*Instructions to follow*. Tell how many lines in the data below include the word "expertise". The answer is the number only.

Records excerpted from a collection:
_ _ _
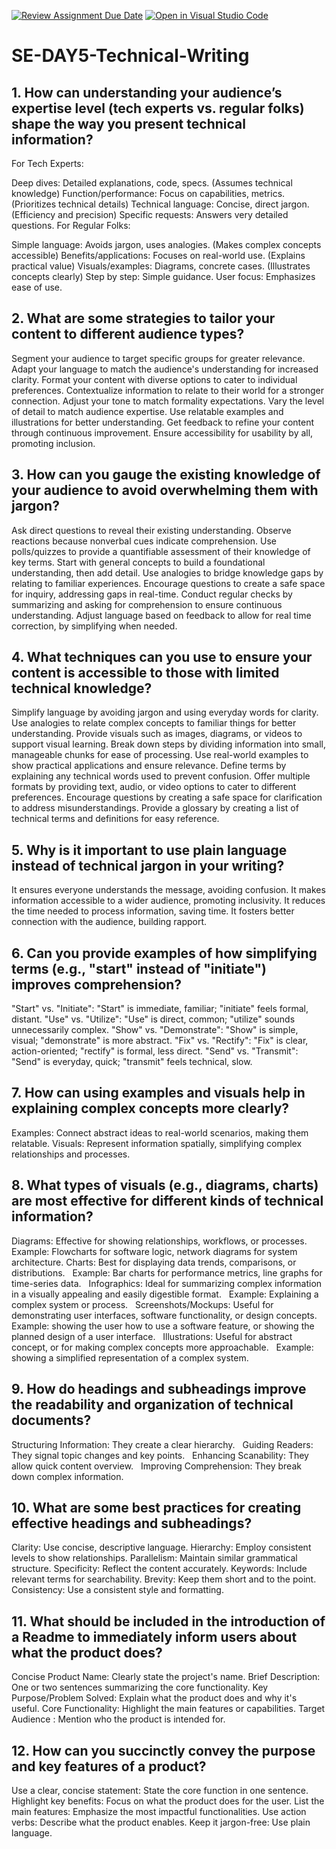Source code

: [![Review Assignment Due Date](https://classroom.github.com/assets/deadline-readme-button-22041afd0340ce965d47ae6ef1cefeee28c7c493a6346c4f15d667ab976d596c.svg)](https://classroom.github.com/a/zsAR-pyY)
[![Open in Visual Studio Code](https://classroom.github.com/assets/open-in-vscode-2e0aaae1b6195c2367325f4f02e2d04e9abb55f0b24a779b69b11b9e10269abc.svg)](https://classroom.github.com/online_ide?assignment_repo_id=18709036&assignment_repo_type=AssignmentRepo)
# SE-DAY5-Technical-Writing
## 1. How can understanding your audience’s expertise level (tech experts vs. regular folks) shape the way you present technical information?
For Tech Experts:

Deep dives: Detailed explanations, code, specs. (Assumes technical knowledge)
Function/performance: Focus on capabilities, metrics. (Prioritizes technical details)
Technical language: Concise, direct jargon. (Efficiency and precision)
Specific requests: Answers very detailed questions.
For Regular Folks:

Simple language: Avoids jargon, uses analogies. (Makes complex concepts accessible)
Benefits/applications: Focuses on real-world use. (Explains practical value)
Visuals/examples: Diagrams, concrete cases. (Illustrates concepts clearly)
Step by step: Simple guidance.
User focus: Emphasizes ease of use.
## 2. What are some strategies to tailor your content to different audience types?
Segment your audience to target specific groups for greater relevance.
Adapt your language to match the audience's understanding for increased clarity.
Format your content with diverse options to cater to individual preferences.
Contextualize information to relate to their world for a stronger connection.
Adjust your tone to match formality expectations.
Vary the level of detail to match audience expertise.
Use relatable examples and illustrations for better understanding.
Get feedback to refine your content through continuous improvement.
Ensure accessibility for usability by all, promoting inclusion.
## 3. How can you gauge the existing knowledge of your audience to avoid overwhelming them with jargon?
Ask direct questions to reveal their existing understanding.
Observe reactions because nonverbal cues indicate comprehension.
Use polls/quizzes to provide a quantifiable assessment of their knowledge of key terms.
Start with general concepts to build a foundational understanding, then add detail.
Use analogies to bridge knowledge gaps by relating to familiar experiences.
Encourage questions to create a safe space for inquiry, addressing gaps in real-time.
Conduct regular checks by summarizing and asking for comprehension to ensure continuous understanding.
Adjust language based on feedback to allow for real time correction, by simplifying when needed.
## 4. What techniques can you use to ensure your content is accessible to those with limited technical knowledge?
Simplify language by avoiding jargon and using everyday words for clarity.
Use analogies to relate complex concepts to familiar things for better understanding.
Provide visuals such as images, diagrams, or videos to support visual learning.
Break down steps by dividing information into small, manageable chunks for ease of processing.
Use real-world examples to show practical applications and ensure relevance.
Define terms by explaining any technical words used to prevent confusion.
Offer multiple formats by providing text, audio, or video options to cater to different preferences.
Encourage questions by creating a safe space for clarification to address misunderstandings.
Provide a glossary by creating a list of technical terms and definitions for easy reference.
## 5. Why is it important to use plain language instead of technical jargon in your writing?
It ensures everyone understands the message, avoiding confusion.
It makes information accessible to a wider audience, promoting inclusivity.
It reduces the time needed to process information, saving time.
It fosters better connection with the audience, building rapport.
## 6. Can you provide examples of how simplifying terms (e.g., "start" instead of "initiate") improves comprehension?
"Start" vs. "Initiate": "Start" is immediate, familiar; "initiate" feels formal, distant.
"Use" vs. "Utilize": "Use" is direct, common; "utilize" sounds unnecessarily complex.
"Show" vs. "Demonstrate": "Show" is simple, visual; "demonstrate" is more abstract.
"Fix" vs. "Rectify": "Fix" is clear, action-oriented; "rectify" is formal, less direct.
"Send" vs. "Transmit": "Send" is everyday, quick; "transmit" feels technical, slow.
## 7. How can using examples and visuals help in explaining complex concepts more clearly?
Examples: Connect abstract ideas to real-world scenarios, making them relatable.
Visuals: Represent information spatially, simplifying complex relationships and processes.
## 8. What types of visuals (e.g., diagrams, charts) are most effective for different kinds of technical information?
Diagrams:
Effective for showing relationships, workflows, or processes.   
Example: Flowcharts for software logic, network diagrams for system architecture.
Charts:
Best for displaying data trends, comparisons, or distributions.   
Example: Bar charts for performance metrics, line graphs for time-series data.   
Infographics:
Ideal for summarizing complex information in a visually appealing and easily digestible format.   
Example: Explaining a complex system or process.   
Screenshots/Mockups:
Useful for demonstrating user interfaces, software functionality, or design concepts.   
Example: showing the user how to use a software feature, or showing the planned design of a user interface.   
Illustrations:
Useful for abstract concept, or for making complex concepts more approachable.   
Example: showing a simplified representation of a complex system.
## 9. How do headings and subheadings improve the readability and organization of technical documents?
Structuring Information: They create a clear hierarchy.   
Guiding Readers: They signal topic changes and key points.   
Enhancing Scanability: They allow quick content overview.   
Improving Comprehension: They break down complex information.


## 10. What are some best practices for creating effective headings and subheadings?
Clarity: Use concise, descriptive language.
Hierarchy: Employ consistent levels to show relationships.
Parallelism: Maintain similar grammatical structure.
Specificity: Reflect the content accurately.
Keywords: Include relevant terms for searchability.
Brevity: Keep them short and to the point.
Consistency: Use a consistent style and formatting.
## 11. What should be included in the introduction of a Readme to immediately inform users about what the product does?
Concise Product Name: Clearly state the project's name.
Brief Description: One or two sentences summarizing the core functionality.
Key Purpose/Problem Solved: Explain what the product does and why it's useful.
Core Functionality: Highlight the main features or capabilities.
Target Audience : Mention who the product is intended for.
## 12. How can you succinctly convey the purpose and key features of a product?
Use a clear, concise statement: State the core function in one sentence.
Highlight key benefits: Focus on what the product does for the user.
List the main features: Emphasize the most impactful functionalities.
Use action verbs: Describe what the product enables.
Keep it jargon-free: Use plain language.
_ _ _
*Completed exercise*. 2